Nasidi dan komunitasnya, Komunitas Lanun, serta warga Desa Lintang berkomitmen menjaga sungai dan lingkungannya dari kerusakan. Semangat perlawanan ini juga yang mengilhaminya membuat Komunitas Lanun. Arti lanun adalah bajak laut.

“Kami tidak segan menangkap penebang hutan liar, penambang timah ilegal, serta pencari ikan yang menggunakan listrik atau racun,” ujar Ketua Komunitas Adat Tebat Rasau ini.

 

Bermain perahu di Tebat Rasau merupakan kegiatan menyenangkan. Foto: Moh Tamimi/Mongabay Indonesia

 

Sebelum tahun 2000, warga dengan mudah menangkap ikan arwana perak di Sungai Lenggang. Ketika sawit masuk pada 2013, kondisi sungai berubah. Banjir 2017, menjadi titik balik masyarakat untuk tidak memberi celah pada perusahaan ekstraktif.

“Dulu kalau hujan di hulu, tiga hari kemudian airnya sampai ke desa kami. Sekarang, begitu hujan air cepat sampai sehingga terjadi banjir.”

Kejadian yang tidak bisa dilupakan adalah pada 17 Agustus 2016 ketika warga Desa Lintang mendapati hutan mereka dibabat menggunakan alat berat seluas 30 hektar. Hingga kini, warga terus memperjuangkan hutannya seluas 3.800 hektar dari incaran perusahaan.

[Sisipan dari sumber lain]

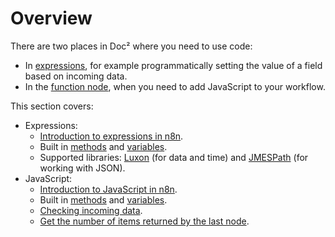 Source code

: # Overview

There are two places in Doc² where you need to use code:

* In [expressions](/code-examples/expressions/), for example programmatically setting the value of a field based on incoming data.
* In the [function node](/integrations/core-nodes/n8n-nodes-base.function/), when you need to add JavaScript to your workflow.

This section covers:

* Expressions:
    * [Introduction to expressions in n8n](/code-examples/expressions/).
    * Built in [methods](/code-examples/expressions/methods/) and [variables](/code-examples/expressions/variables/).
    * Supported libraries: [Luxon](/code-examples/expressions/luxon/) (for data and time) and [JMESPath](/code-examples/expressions/jmespath/) (for working with JSON).
* JavaScript:
    * [Introduction to JavaScript in n8n](/code-examples/javascript-functions/).
    * Built in [methods](/code-examples/javascript-functions/methods/) and [variables](/code-examples/javascript-functions/variables/).
    * [Checking incoming data](/code-examples/javascript-functions/check-incoming-data/).
    * [Get the number of items returned by the last node](/code-examples/javascript-functions/number-items-last-node/). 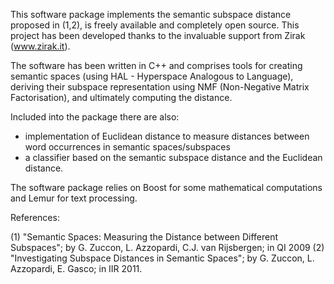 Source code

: This software package implements the semantic subspace distance proposed in (1,2), is freely available and completely open source. This project has been developed thanks to the invaluable support from Zirak (www.zirak.it).

The software has been written in C++ and comprises tools for creating semantic spaces (using HAL - Hyperspace Analogous to Language), deriving their subspace representation using NMF (Non-Negative Matrix Factorisation), and ultimately computing the distance.

Included into the package there are also:
- implementation of Euclidean distance to measure distances between word occurrences in semantic spaces/subspaces
- a classifier based on the semantic subspace distance and the Euclidean distance.

The software package relies on Boost for some mathematical computations and Lemur for text processing.


References:

(1) "Semantic Spaces: Measuring the Distance between Different Subspaces"; by G. Zuccon, L. Azzopardi, C.J. van Rijsbergen; in QI 2009
(2) "Investigating Subspace Distances in Semantic Spaces"; by G. Zuccon, L. Azzopardi, E. Gasco; in IIR 2011. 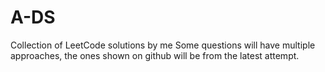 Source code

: # A-DS
Collection of LeetCode solutions by me
Some questions will have multiple approaches, the ones shown on github will be from the latest attempt.
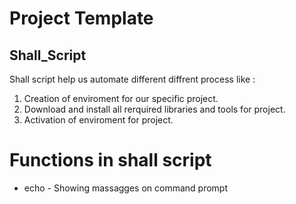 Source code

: # Project Template

## Shall_Script 
Shall script help us automate different diffrent process like :
1. Creation of enviroment for our specific project.
2. Download and install all rerquired libraries and tools for project.
3. Activation of enviroment for project.
# Functions in shall script
- echo - Showing massagges on command prompt 
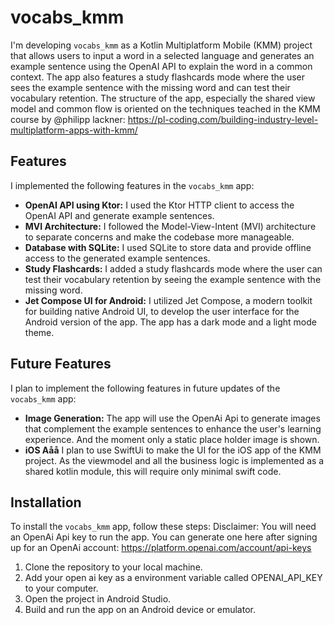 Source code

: # vocabs_kmm

I'm developing `vocabs_kmm` as a Kotlin Multiplatform Mobile (KMM) project that allows users to input a word in a selected language and generates an example sentence using the OpenAI API to explain the word in a common context. The app also features a study flashcards mode where the user sees the example sentence with the missing word and can test their vocabulary retention.
The structure of the app, especially the shared view model and common flow is oriented on the techniques teached in the KMM course by @philipp lackner: https://pl-coding.com/building-industry-level-multiplatform-apps-with-kmm/

## Features

I implemented the following features in the `vocabs_kmm` app:

- **OpenAI API using Ktor:** I used the Ktor HTTP client to access the OpenAI API and generate example sentences.
- **MVI Architecture:** I followed the Model-View-Intent (MVI) architecture to separate concerns and make the codebase more manageable.
- **Database with SQLite:** I used SQLite to store data and provide offline access to the generated example sentences.
- **Study Flashcards:** I added a study flashcards mode where the user can test their vocabulary retention by seeing the example sentence with the missing word.
- **Jet Compose UI for Android:** I utilized Jet Compose, a modern toolkit for building native Android UI, to develop the user interface for the Android version of the app. The app has a dark mode and a light mode theme.


## Future Features

I plan to implement the following features in future updates of the `vocabs_kmm` app:

- **Image Generation:** The app will use the OpenAi Api to generate images that complement the example sentences to enhance the user's learning experience. And the moment only a static place holder image is shown.
- **iOS Aåå** I plan to use SwiftUi to make the UI for the iOS app of the KMM project. As the viewmodel and all the business logic is implemented as a shared kotlin module, this will require only minimal swift code.



## Installation

To install the `vocabs_kmm` app, follow these steps:
Disclaimer: You will need an OpenAi Api key to run the app. You can generate one here after signing up for an OpenAi account: https://platform.openai.com/account/api-keys 

1. Clone the repository to your local machine.
2. Add your open ai key as a environment variable called OPENAI_API_KEY to your computer.
3. Open the project in Android Studio.
4. Build and run the app on an Android device or emulator.

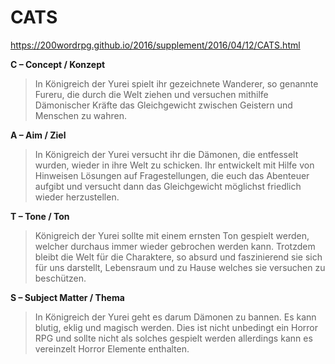 # CATS 

https://200wordrpg.github.io/2016/supplement/2016/04/12/CATS.html

**C – Concept / Konzept**

> In Königreich der Yurei spielt ihr gezeichnete Wanderer, so genannte Fureru, die durch die Welt ziehen und versuchen mithilfe Dämonischer Kräfte das Gleichgewicht zwischen Geistern und Menschen zu wahren.

**A – Aim / Ziel**

> In Königreich der Yurei versucht ihr die Dämonen, die entfesselt wurden, wieder in ihre Welt zu schicken. Ihr entwickelt mit Hilfe von Hinweisen Lösungen auf Fragestellungen, die euch das Abenteuer aufgibt und versucht dann das Gleichgewicht möglichst friedlich wieder herzustellen.

**T – Tone / Ton**

> Königreich der Yurei sollte mit einem ernsten Ton gespielt werden, welcher durchaus immer wieder gebrochen werden kann. Trotzdem bleibt die Welt für die Charaktere, so absurd und faszinierend sie sich für uns darstellt, Lebensraum und zu Hause welches sie versuchen zu beschützen.

**S – Subject Matter / Thema** 

> In Königreich der Yurei geht es darum Dämonen zu bannen. Es kann blutig, eklig und magisch werden. Dies ist nicht unbedingt ein Horror RPG und sollte nicht als solches gespielt werden allerdings kann es vereinzelt Horror Elemente enthalten.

Mereka melakukan berbagai cara untuk menyelamatkan sungai dan hutan, mulai  demonstrasi, advokasi, juga mediasi ke berbagai pihak.

“Kami menggalang dana ke sesama warga. Uangnya digunakan untuk perjuangan melawan perusahaan hutan tanaman industri [HTI] yang masuk ke wilayah kami.”

Samian, ayah Nasidi, mendukung perjuangan tersebut meski harus menjual lahannya.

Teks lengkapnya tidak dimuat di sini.